そこで、自分で宗教の決まりごとについて調べたり、海外出身のスタッフからの視点で意見を求めたり。一緒に働く人たちと相談しながら対応を考えていった。

「最終的には、シェアハウスのみなさんに、飲み終わった空き缶は必ず洗って捨てることを徹底してくださいとお願いをして。相談してこられた方にも、改善策を伝えたうえで、ゴミ当番に協力してもらうようにお願いしました」

「そのときの伝え方ひとつ取っても、自分がいいと思う表現に対して、ほかの人はどう読み取るだろうというところまで考えて話し合うんです。そうやって社内のみんなの認識をすり合わせたうえで、入居者さんに伝えるようにしています」

その後、困っているという連絡は来ていないそう。相手の気持ちを汲み取った真摯な対応が伝わったんだと思う。

「コミュニケーションをいちばん大事にしています。入居者さんとお互いの常識に対する認識が違っていたりすることもよくあります」

「そういうとき、なんて説明したら相手に伝わるんだろう?シェアハウスの管理会社としてどういう立場をとるべきか?ということは、毎回悩みますね」

お話を聞いていると、仕事を通してそういう場面に向き合うことが多いような気がします。

ネガティブに思うことはないんでしょうか。

「そうですね。正直、思うことはありますよ(笑)」

「一人で抱え込んで、どうしよう…と思ってばかりだと辛いと思います。それがここでは、『こんな相談が来てるんですよ、どうしましょうか』って投げかけると、『また?』『それはこうするのがいいんじゃない?』って応えてくれる人がいる。一緒に話をしながら着地点を模索できるんです」

何か気になることがあれば、とにかく話し合うのが「チューリップ不動産のスタイル」だと大和田さんは話す。

「風通しのいい会社です。基準がグローバルスタンダードというか、日本っぽくないなというイメージはありますね。
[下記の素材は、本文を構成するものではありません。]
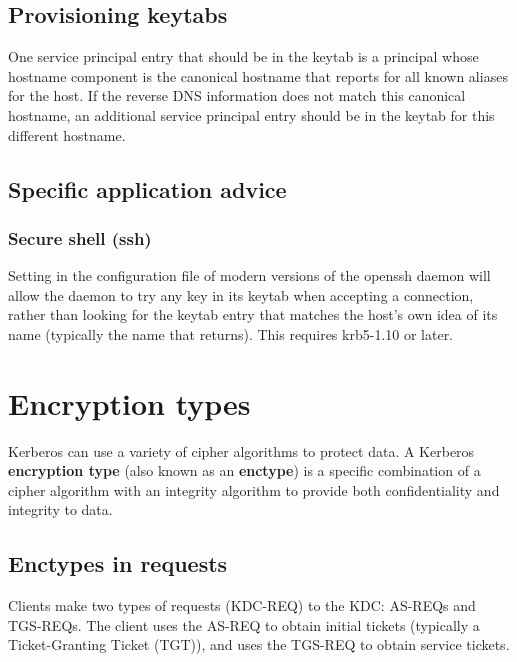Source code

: \documentclass[letterpaper,10pt,english]{sphinxmanual}
\begin{document}
\section{Provisioning keytabs}
\label{admin/princ_dns:provisioning-keytabs}
One service principal entry that should be in the keytab is a
principal whose hostname component is the canonical hostname that
 reports for all known aliases for the host.  If the
reverse DNS information does not match this canonical hostname, an
additional service principal entry should be in the keytab for this
different hostname.


\section{Specific application advice}
\label{admin/princ_dns:specific-application-advice}

\subsection{Secure shell (ssh)}
\label{admin/princ_dns:secure-shell-ssh}
Setting  in the configuration file
of modern versions of the openssh daemon will allow the daemon to try
any key in its keytab when accepting a connection, rather than looking
for the keytab entry that matches the host's own idea of its name
(typically the name that  returns).  This requires
krb5-1.10 or later.


\chapter{Encryption types}
\label{admin/enctypes:enctypes}\label{admin/enctypes::doc}\label{admin/enctypes:encryption-types}
Kerberos can use a variety of cipher algorithms to protect data.  A
Kerberos \textbf{encryption type} (also known as an \textbf{enctype}) is a
specific combination of a cipher algorithm with an integrity algorithm
to provide both confidentiality and integrity to data.


\section{Enctypes in requests}
\label{admin/enctypes:enctypes-in-requests}
Clients make two types of requests (KDC-REQ) to the KDC: AS-REQs and
TGS-REQs.  The client uses the AS-REQ to obtain initial tickets
(typically a Ticket-Granting Ticket (TGT)), and uses the TGS-REQ to
obtain service tickets.
\end{document}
そういう感覚に合う人がいいと思います」

ちなみに、8人いるスタッフの半数は海外出身とのこと。シェアハウスに暮らす人たちも、多様なバックグラウンドを持った人が増えてきている。

新しく加わる人も、英語を流暢に話せる必要はないものの、間違いを恐れずコミュニケーションする気持ちは持っていてほしい。

以前はCG制作会社に勤めていたという大和田さん。

チューリップ不動産では、どんな仕事からはじめていきましたか。

「はじめは、掃除や備品管理など基本的なことからですね。それと並行して、入居者さんからの連絡に対応したり、入退去の手続きなども覚えていきました」

「今は、お金に関することも把握するようになってきて。どこかのシェアハウスで水道代が高すぎるなと思ったら、訪れたときに、水を出しっぱなしにしている人がいるよと伝えたり。そういったことも少しずつ注意を払えるようになってきたと思います」

日中は、シェアハウスを訪問することがほとんどだという。

入居者さんがどういうことを気にしているか確認しつつ、シェアハウスでの暮らしがより良くなるように、幅広く対応していく。

「毎日やらなきゃいけないことはそれなりにあります。掃除だったり、これからの時期は頻繁に除草しないといけません。地道な仕事が多いですし、体力的に大変なところはあると思います」

ここでふたたび代表の水谷さん。

「シェアハウスの運営って聞くと、華やかなイメージがあるかもしれませんが、実際はほど遠いものです(笑)」

「それからうちは、あまり面倒見はよくないほうだと思います。それは、雇われている、言われた仕事をこなすというより、自分も会社を運営していくチームの一員だと思ってほしいから。慣れてきたら自分で考えて行動していく。そういう人と長く一緒に働いていきたいと思っています」

 

自分ごととして、チューリップ不動産をより良くしていってほしいという考えから、外国人スタッフの方には自分の得意分野でプロジェクトを持ってもらうという。

最後に話を伺ったジャンさんはタイ出身。

日本に来たばかりのころ、シェアハウスを探していたときにチューリップ不動産のことを知り、3年前から働いている。

デザイナーの仕事をしていた経験を活かし、シェアハウスの内装デザインや、Webマーケティングなどのプロジェクトを担当しているそう。

「水谷さんとはじめて会ったときに、シェアハウスのことや日本での暮らしのことをいろいろ教えてもらって。誠実で、親しみやすい人だなと感じました」

「日本の会社は、オーバーワークとか、ちょっとダークサイドの印象もある(笑)。でもここはみんな優しいし、自分の仕事をちゃんとしたら、いろんなプロジェクトができる。だから続けてこられたかな」



基本的には、根気強く積み重ねていく仕事だと思います。

華やかなことのほうがずっと少ないです。

ただ、困ったときには気軽に相談できるチームがここにはあります。お互いの考えを率直に交わし合うから、気持ちのいい関係性でいられるのかもしれません。